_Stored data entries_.
*** Block opens ***

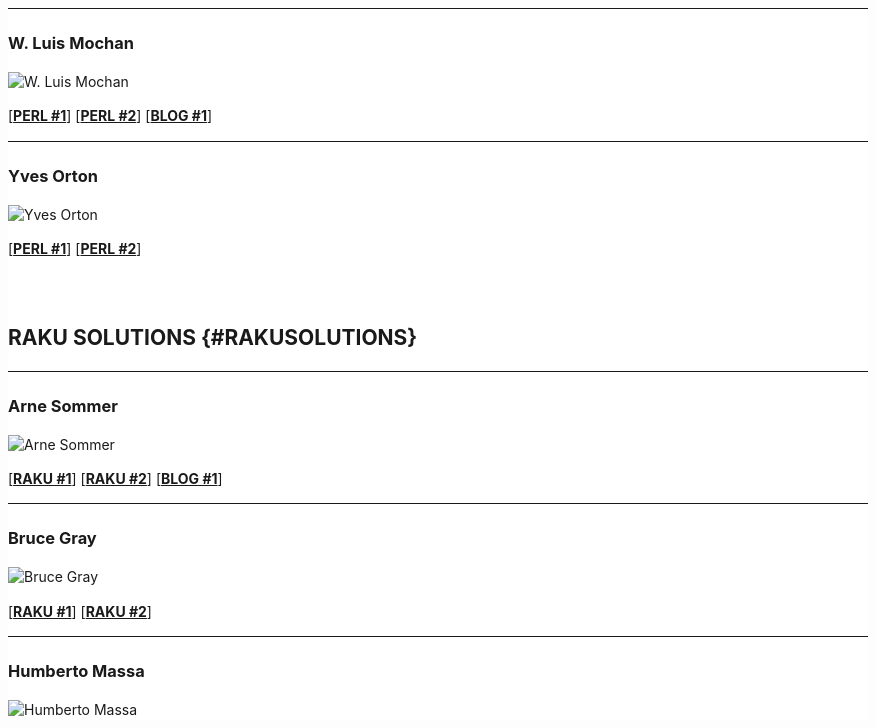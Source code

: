 ***

### W. Luis Mochan
![W. Luis Mochan](/images/team/w-luis-mochan.jpg)

[[**PERL #1**](https://github.com/manwar/perlweeklychallenge-club/blob/master/challenge-238/wlmb/perl/ch-1.pl)]
[[**PERL #2**](https://github.com/manwar/perlweeklychallenge-club/blob/master/challenge-238/wlmb/perl/ch-2.pl)]
[[**BLOG #1**](https://wlmb.github.io/2023/10/09/PWC238/)]

***

### Yves Orton
![Yves Orton](/images/team/user.jpg)

[[**PERL #1**](https://github.com/manwar/perlweeklychallenge-club/blob/master/challenge-238/demerphq/perl/ch-1.pl)]
[[**PERL #2**](https://github.com/manwar/perlweeklychallenge-club/blob/master/challenge-238/demerphq/perl/ch-2.pl)]

<br>

## RAKU SOLUTIONS {#RAKUSOLUTIONS}
***

### Arne Sommer
![Arne Sommer](/images/team/arne-sommer.jpg)

[[**RAKU #1**](https://github.com/manwar/perlweeklychallenge-club/blob/master/challenge-238/arne-sommer/raku/ch-1.raku)]
[[**RAKU #2**](https://github.com/manwar/perlweeklychallenge-club/blob/master/challenge-238/arne-sommer/raku/ch-2.raku)]
[[**BLOG #1**](https://raku-musings.com/persistently-running.html)]

***

### Bruce Gray
![Bruce Gray](/images/team/bruce-gray.jpg)

[[**RAKU #1**](https://github.com/manwar/perlweeklychallenge-club/blob/master/challenge-238/bruce-gray/raku/ch-1.raku)]
[[**RAKU #2**](https://github.com/manwar/perlweeklychallenge-club/blob/master/challenge-238/bruce-gray/raku/ch-2.raku)]

***

### Humberto Massa
![Humberto Massa](/images/team/user.jpg)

*** Block closes ***

_Task directions_.
Search the entries for the word "Mochan", then copy every line in which it is found.

_Expected output_.
### W. Luis Mochan
![W. Luis Mochan](/images/team/w-luis-mochan.jpg)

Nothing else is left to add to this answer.